A tidy text format, as described by Hadley Wickham (2014), is a table
with one token per row. A token is meaningful unit of
a text, such as a word, that we are interested in using for analysis. In
this guide, we provide the basic R functions to tokenize
the text data and concert to a one-term-per-row format. We also show how
to construct the document-term-matrix (dtm) of text data.
Comments <- c("This is cool, 555 I like the place! Really nice!",
"AAAAAAAAHHHHH I don't like it, I need a refund!!!!!!",
"Probably needs work, they should check the faucet, I can't find my sock.",
"I'm never coming back, I hate the place.

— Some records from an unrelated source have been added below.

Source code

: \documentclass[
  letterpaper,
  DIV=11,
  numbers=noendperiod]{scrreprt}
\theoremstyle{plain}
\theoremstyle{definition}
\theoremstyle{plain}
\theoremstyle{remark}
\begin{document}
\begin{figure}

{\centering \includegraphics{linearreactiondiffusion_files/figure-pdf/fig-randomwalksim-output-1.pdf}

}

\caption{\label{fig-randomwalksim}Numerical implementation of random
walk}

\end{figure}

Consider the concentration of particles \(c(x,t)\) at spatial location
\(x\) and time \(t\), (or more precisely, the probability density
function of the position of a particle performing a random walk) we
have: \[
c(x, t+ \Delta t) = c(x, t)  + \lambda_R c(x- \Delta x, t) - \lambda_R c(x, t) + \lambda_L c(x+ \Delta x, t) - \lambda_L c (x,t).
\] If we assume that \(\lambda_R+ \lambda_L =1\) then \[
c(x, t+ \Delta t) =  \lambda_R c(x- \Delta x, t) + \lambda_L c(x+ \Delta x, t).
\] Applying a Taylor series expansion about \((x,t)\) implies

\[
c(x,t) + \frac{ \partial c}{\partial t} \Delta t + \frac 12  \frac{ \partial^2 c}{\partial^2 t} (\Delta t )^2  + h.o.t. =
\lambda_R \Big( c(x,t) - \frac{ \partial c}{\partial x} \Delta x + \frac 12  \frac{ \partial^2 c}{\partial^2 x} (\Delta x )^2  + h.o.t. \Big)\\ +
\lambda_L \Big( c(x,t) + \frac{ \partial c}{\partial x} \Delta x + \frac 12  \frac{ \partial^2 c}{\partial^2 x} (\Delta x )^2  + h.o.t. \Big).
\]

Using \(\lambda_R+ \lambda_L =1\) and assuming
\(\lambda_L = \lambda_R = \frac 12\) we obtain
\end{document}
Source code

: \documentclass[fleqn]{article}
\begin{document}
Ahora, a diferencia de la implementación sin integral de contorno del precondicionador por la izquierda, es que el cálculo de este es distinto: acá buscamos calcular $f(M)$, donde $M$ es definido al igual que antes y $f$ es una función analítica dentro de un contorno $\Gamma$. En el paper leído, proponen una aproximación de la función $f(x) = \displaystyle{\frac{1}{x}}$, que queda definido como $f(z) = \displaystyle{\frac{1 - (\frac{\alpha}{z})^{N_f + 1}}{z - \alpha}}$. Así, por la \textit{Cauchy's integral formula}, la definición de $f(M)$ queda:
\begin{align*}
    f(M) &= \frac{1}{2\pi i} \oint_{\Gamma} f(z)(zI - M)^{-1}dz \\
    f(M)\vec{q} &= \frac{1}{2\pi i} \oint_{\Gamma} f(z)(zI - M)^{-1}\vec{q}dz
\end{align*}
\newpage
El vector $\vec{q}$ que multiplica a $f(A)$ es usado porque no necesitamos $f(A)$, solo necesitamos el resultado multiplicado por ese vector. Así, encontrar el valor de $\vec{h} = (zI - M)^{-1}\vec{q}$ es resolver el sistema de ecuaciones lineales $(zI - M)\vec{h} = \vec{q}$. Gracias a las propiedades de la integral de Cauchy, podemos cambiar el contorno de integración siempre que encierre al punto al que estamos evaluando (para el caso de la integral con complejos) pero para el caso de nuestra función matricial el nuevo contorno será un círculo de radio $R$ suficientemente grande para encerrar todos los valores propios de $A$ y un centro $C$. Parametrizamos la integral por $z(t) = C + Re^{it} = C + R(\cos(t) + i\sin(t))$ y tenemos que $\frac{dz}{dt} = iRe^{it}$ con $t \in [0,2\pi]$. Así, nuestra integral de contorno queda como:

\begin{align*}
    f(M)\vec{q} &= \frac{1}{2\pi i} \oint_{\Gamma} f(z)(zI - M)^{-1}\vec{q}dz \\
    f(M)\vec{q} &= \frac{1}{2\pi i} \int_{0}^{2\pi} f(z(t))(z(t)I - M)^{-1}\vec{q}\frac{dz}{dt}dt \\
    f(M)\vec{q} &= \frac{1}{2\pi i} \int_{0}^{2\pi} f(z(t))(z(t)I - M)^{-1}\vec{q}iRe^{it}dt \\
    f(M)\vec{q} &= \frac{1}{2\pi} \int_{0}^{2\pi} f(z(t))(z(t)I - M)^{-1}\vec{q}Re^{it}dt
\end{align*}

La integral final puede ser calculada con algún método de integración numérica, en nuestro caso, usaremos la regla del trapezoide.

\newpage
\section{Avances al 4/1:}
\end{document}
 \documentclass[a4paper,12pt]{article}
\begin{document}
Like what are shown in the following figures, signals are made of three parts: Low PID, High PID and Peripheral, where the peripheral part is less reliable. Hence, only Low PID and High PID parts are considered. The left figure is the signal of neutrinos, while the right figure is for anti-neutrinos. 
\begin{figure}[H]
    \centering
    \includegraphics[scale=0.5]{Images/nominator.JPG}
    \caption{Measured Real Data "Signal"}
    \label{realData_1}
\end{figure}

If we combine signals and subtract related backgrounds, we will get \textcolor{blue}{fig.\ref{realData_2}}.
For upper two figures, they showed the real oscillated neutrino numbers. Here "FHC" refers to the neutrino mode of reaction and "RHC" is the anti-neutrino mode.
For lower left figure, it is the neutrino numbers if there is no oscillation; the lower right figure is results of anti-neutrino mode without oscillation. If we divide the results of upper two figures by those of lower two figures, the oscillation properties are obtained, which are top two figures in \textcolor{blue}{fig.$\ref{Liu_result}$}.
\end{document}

Zero stars for me!",
"I like to stay here again sometime, hopefully with my family.")
data <- data.frame(ID=c(1:5), Comments)
# Option 1: Using the {tm} package
library(tm)
corpus <- Corpus(VectorSource(data$Comments)) # Create the corpus (list)
corpus[[1]]$content # print raw text
## [1] "This is cool, 555 I like the place! Really nice!"
corpus <- tm_map(corpus, removeNumbers) # Remove numbers in the text
corpus <- tm_map(corpus, tolower) # Convert text to lower case
corpus <- tm_map(corpus, removeWords, stopwords(kind="en")) # Remove stopwords
stopwords2 <- c("aaaaaaaahhhhh")
corpus <- tm_map(corpus, removeWords, stopwords2) # Remove customized stopwords
corpus <- tm_map(corpus, removePunctuation) # Remove punctuation marks
#corpus <- tm_map(corpus, stemDocument) # Stem words (optional)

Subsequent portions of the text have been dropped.